- _Work task_: Word for word, restate the records from their first line through the line with "Ragris takes some", both ends included; omit each picture.

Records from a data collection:
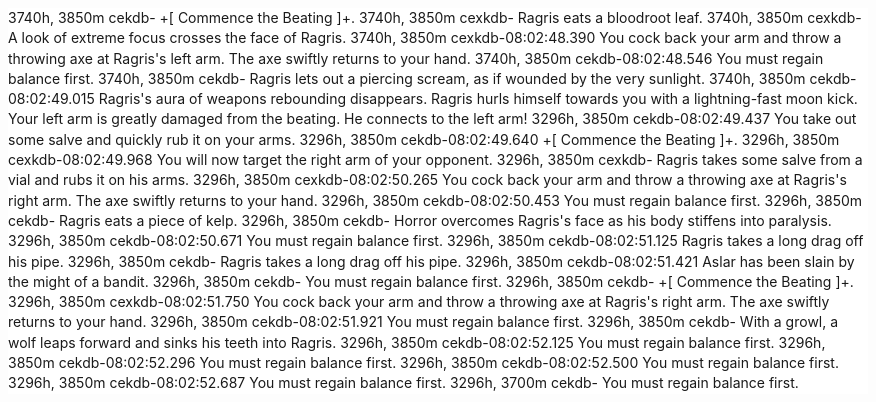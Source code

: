 3740h, 3850m cekdb-
 +[ Commence the Beating ]+.
3740h, 3850m cexkdb-
Ragris eats a bloodroot leaf.
3740h, 3850m cexkdb-
A look of extreme focus crosses the face of Ragris.
3740h, 3850m cexkdb-08:02:48.390
You cock back your arm and throw a throwing axe at Ragris's left arm.
The axe swiftly returns to your hand.
3740h, 3850m cekdb-08:02:48.546
You must regain balance first.
3740h, 3850m cekdb-
Ragris lets out a piercing scream, as if wounded by the very sunlight.
3740h, 3850m cekdb-08:02:49.015
Ragris's aura of weapons rebounding disappears.
Ragris hurls himself towards you with a lightning-fast moon kick.
Your left arm is greatly damaged from the beating.
He connects to the left arm!
3296h, 3850m cekdb-08:02:49.437
You take out some salve and quickly rub it on your arms.
3296h, 3850m cekdb-08:02:49.640
 +[ Commence the Beating ]+.
3296h, 3850m cexkdb-08:02:49.968
You will now target the right arm of your opponent.
3296h, 3850m cexkdb-
Ragris takes some salve from a vial and rubs it on his arms.
3296h, 3850m cexkdb-08:02:50.265
You cock back your arm and throw a throwing axe at Ragris's right arm.
The axe swiftly returns to your hand.
3296h, 3850m cekdb-08:02:50.453
You must regain balance first.
3296h, 3850m cekdb-
Ragris eats a piece of kelp.
3296h, 3850m cekdb-
Horror overcomes Ragris's face as his body stiffens into paralysis.
3296h, 3850m cekdb-08:02:50.671
You must regain balance first.
3296h, 3850m cekdb-08:02:51.125
Ragris takes a long drag off his pipe.
3296h, 3850m cekdb-
Ragris takes a long drag off his pipe.
3296h, 3850m cekdb-08:02:51.421
Aslar has been slain by the might of a bandit.
3296h, 3850m cekdb-
You must regain balance first.
3296h, 3850m cekdb-
 +[ Commence the Beating ]+.
3296h, 3850m cexkdb-08:02:51.750
You cock back your arm and throw a throwing axe at Ragris's right arm.
The axe swiftly returns to your hand.
3296h, 3850m cekdb-08:02:51.921
You must regain balance first.
3296h, 3850m cekdb-
With a growl, a wolf leaps forward and sinks his teeth into Ragris.
3296h, 3850m cekdb-08:02:52.125
You must regain balance first.
3296h, 3850m cekdb-08:02:52.296
You must regain balance first.
3296h, 3850m cekdb-08:02:52.500
You must regain balance first.
3296h, 3850m cekdb-08:02:52.687
You must regain balance first.
3296h, 3700m cekdb-
You must regain balance first.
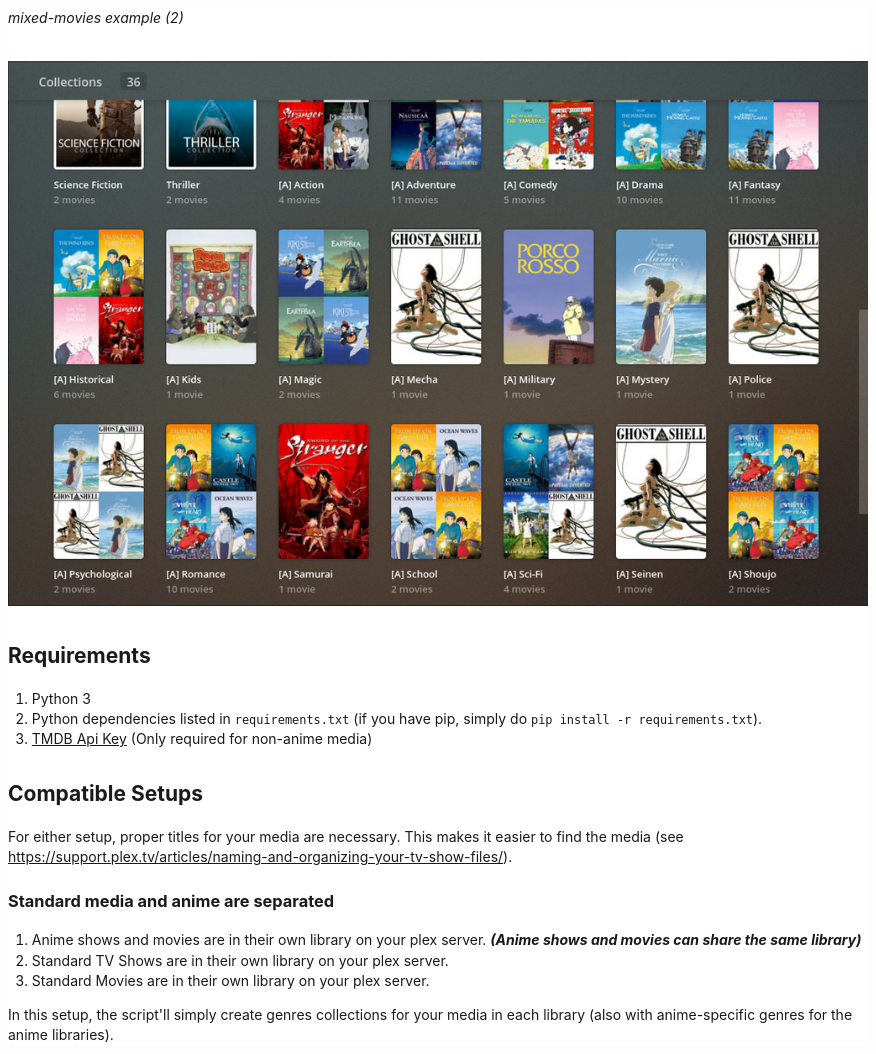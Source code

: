 ###### mixed-movies example (2)
![mixed-movies collections (1)](/images/mixed-movies-collection-2.png)

## Requirements
1. Python 3
3. Python dependencies listed in `requirements.txt` (if you have pip, simply do `pip install -r requirements.txt`).
3. [TMDB Api Key](https://developers.themoviedb.org/3/getting-started/introduction) (Only required for non-anime media)

## <a id="compatible"></a>Compatible Setups

For either setup, proper titles for your media are necessary. This makes it easier to find the media (see https://support.plex.tv/articles/naming-and-organizing-your-tv-show-files/).

### Standard media and anime are separated
1. Anime shows and movies are in their own library on your plex server. **_(Anime shows and movies can share the same library)_**
2. Standard TV Shows are in their own library on your plex server.
3. Standard Movies are in their own library on your plex server.

In this setup, the script'll simply create genres collections for your media in each library (also with anime-specific genres for the anime libraries).
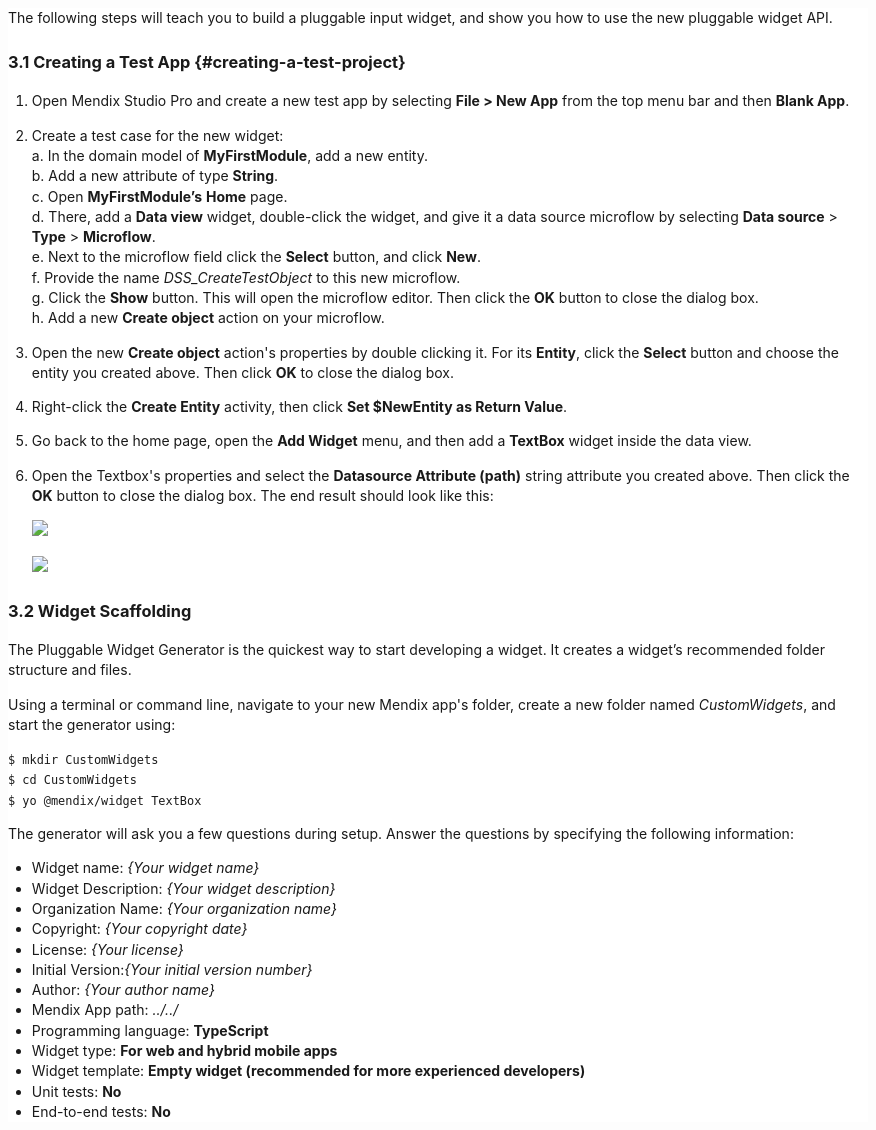 The following steps will teach you to build a pluggable input widget, and show you how to use the new pluggable widget API.

### 3.1 Creating a Test App {#creating-a-test-project}

1. Open Mendix Studio Pro and create a new test app by selecting **File > New App** from the top menu bar and then **Blank App**.
2. Create a test case for the new widget:<br />
	a. In the domain model of **MyFirstModule**, add a new entity.<br />
	b. Add a new attribute of type **String**.<br />
	c. Open **MyFirstModule’s** **Home** page.<br />
	d. There, add a **Data view** widget, double-click the widget, and give it a data source microflow by selecting **Data source** > **Type** > **Microflow**.<br />
	e. Next to the microflow field click the **Select** button, and click **New**.<br />
	f. Provide the name *DSS_CreateTestObject* to this new microflow.<br />
	g. Click the **Show** button. This will open the microflow editor. Then click the **OK** button to close the dialog box.<br />
	h. Add a new **Create object** action on your microflow.
	
3. Open the new **Create object** action's properties by double clicking it. For its **Entity**, click the **Select** button and choose the entity you created above. Then click **OK** to close the dialog box.
4. Right-click the **Create Entity** activity, then click **Set $NewEntity as Return Value**.
5. Go back to the home page, open the **Add Widget** menu, and then add a **TextBox** widget inside the data view.
6. Open the Textbox's properties and select the **Datasource Attribute (path)** string attribute you created above. Then click the **OK** button to close the dialog box. The end result should look like this:

	![](attachments/pluggable-part-one/createtestobject.png)

	![](attachments/pluggable-part-one/microflowcreateentity.png)

### 3.2 Widget Scaffolding

The Pluggable Widget Generator is the quickest way to start developing a widget. It creates a widget’s recommended folder structure and files.

Using a terminal or command line, navigate to your new Mendix app's folder, create a new folder named *CustomWidgets*, and start the generator using:

```
$ mkdir CustomWidgets
$ cd CustomWidgets
$ yo @mendix/widget TextBox
```

The generator will ask you a few questions during setup. Answer the questions by specifying the following information:

* Widget name: *{Your widget name}*
* Widget Description: *{Your widget description}*
* Organization Name: *{Your organization name}*
* Copyright: *{Your copyright date}*
* License: *{Your license}*
* Initial Version:*{Your initial version number}*
* Author: *{Your author name}*
* Mendix App path: *../../*
* Programming language: **TypeScript**
* Widget type: **For web and hybrid mobile apps**
* Widget template: **Empty widget (recommended for more experienced developers)**
* Unit tests: **No**
* End-to-end tests: **No**
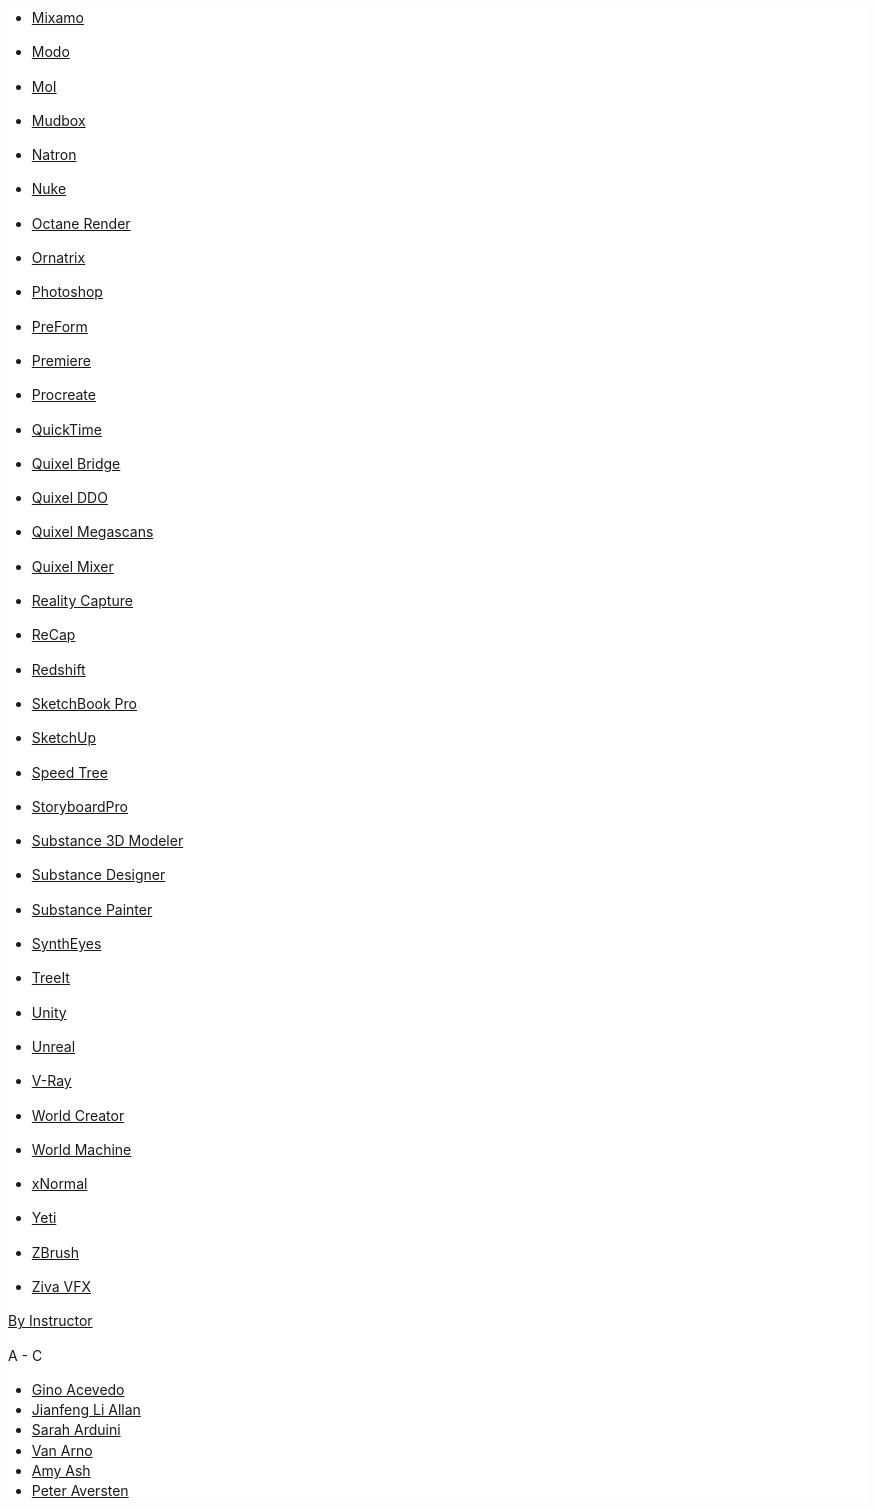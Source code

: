 -   [Mixamo](/tutorials?tags[]=mixamo)
-   [Modo](/tutorials?tags[]=modo)
-   [MoI](/tutorials?tags[]=moi)
-   [Mudbox](/tutorials?tags[]=mudbox)
-   [Natron](/tutorials?tags[]=natron)

-   [Nuke](/tutorials?tags[]=nuke)
-   [Octane Render](/tutorials?tags[]=octane-render)
-   [Ornatrix](/tutorials?tags[]=ornatrix)
-   [Photoshop](/tutorials?tags[]=photoshop)
-   [PreForm](/tutorials?tags[]=preform)

-   [Premiere](/tutorials?tags[]=premiere)
-   [Procreate](/tutorials?tags[]=procreate)
-   [QuickTime](/tutorials?tags[]=quicktime)
-   [Quixel Bridge](/tutorials?tags[]=quixel-bridge)
-   [Quixel DDO](/tutorials?tags[]=quixel-ddo)

-   [Quixel Megascans](/tutorials?tags[]=quixel-megascans)
-   [Quixel Mixer](/tutorials?tags[]=quixel-mixer)
-   [Reality Capture](/tutorials?tags[]=reality-capture)
-   [ReCap](/tutorials?tags[]=recap)
-   [Redshift](/tutorials?tags[]=redshift)

-   [SketchBook Pro](/tutorials?tags[]=sketchbook-pro)
-   [SketchUp](/tutorials?tags[]=sketchup)
-   [Speed Tree](/tutorials?tags[]=speed-tree)
-   [StoryboardPro](/tutorials?tags[]=storyboardpro)
-   [Substance 3D Modeler](/tutorials?tags[]=substance-3d-modeler)

-   [Substance Designer](/tutorials?tags[]=substance-designer)
-   [Substance Painter](/tutorials?tags[]=substance-painter)
-   [SynthEyes](/tutorials?tags[]=syntheyes)
-   [TreeIt](/tutorials?tags[]=treeit)
-   [Unity](/tutorials?tags[]=unity)

-   [Unreal](/tutorials?tags[]=unreal)
-   [V-Ray](/tutorials?tags[]=v-ray)
-   [World Creator](/tutorials?tags[]=world-creator)
-   [World Machine](/tutorials?tags[]=world-machine)
-   [xNormal](/tutorials?tags[]=xnormal)

-   [Yeti](/tutorials?tags[]=yeti)
-   [ZBrush](/tutorials?tags[]=zbrush)
-   [Ziva VFX](/tutorials?tags[]=ziva-vfx)

[By Instructor](/instructors)

A - C

-   [Gino Acevedo](/instructors/gino-acevedo)
-   [Jianfeng Li Allan](/instructors/jianfeng-li-allan)
-   [Sarah Arduini](/instructors/sarah-arduini)
-   [Van Arno](/instructors/van-arno)
-   [Amy Ash](/instructors/amy-ash)
-   [Peter Aversten](/instructors/peter-aversten)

- _Task result_:
Source code

: 3740h, 3850m cekdb-
 +[ Commence the Beating ]+.
3740h, 3850m cexkdb-
Ragris eats a bloodroot leaf.
3740h, 3850m cexkdb-
A look of extreme focus crosses the face of Ragris.
3740h, 3850m cexkdb-08:02:48.390
You cock back your arm and throw a throwing axe at Ragris's left arm.
The axe swiftly returns to your hand.
3740h, 3850m cekdb-08:02:48.546
You must regain balance first.
3740h, 3850m cekdb-
Ragris lets out a piercing scream, as if wounded by the very sunlight.
3740h, 3850m cekdb-08:02:49.015
Ragris's aura of weapons rebounding disappears.
Ragris hurls himself towards you with a lightning-fast moon kick.
Your left arm is greatly damaged from the beating.
He connects to the left arm!
3296h, 3850m cekdb-08:02:49.437
You take out some salve and quickly rub it on your arms.
3296h, 3850m cekdb-08:02:49.640
 +[ Commence the Beating ]+.
3296h, 3850m cexkdb-08:02:49.968
You will now target the right arm of your opponent.
3296h, 3850m cexkdb-
Ragris takes some salve from a vial and rubs it on his arms.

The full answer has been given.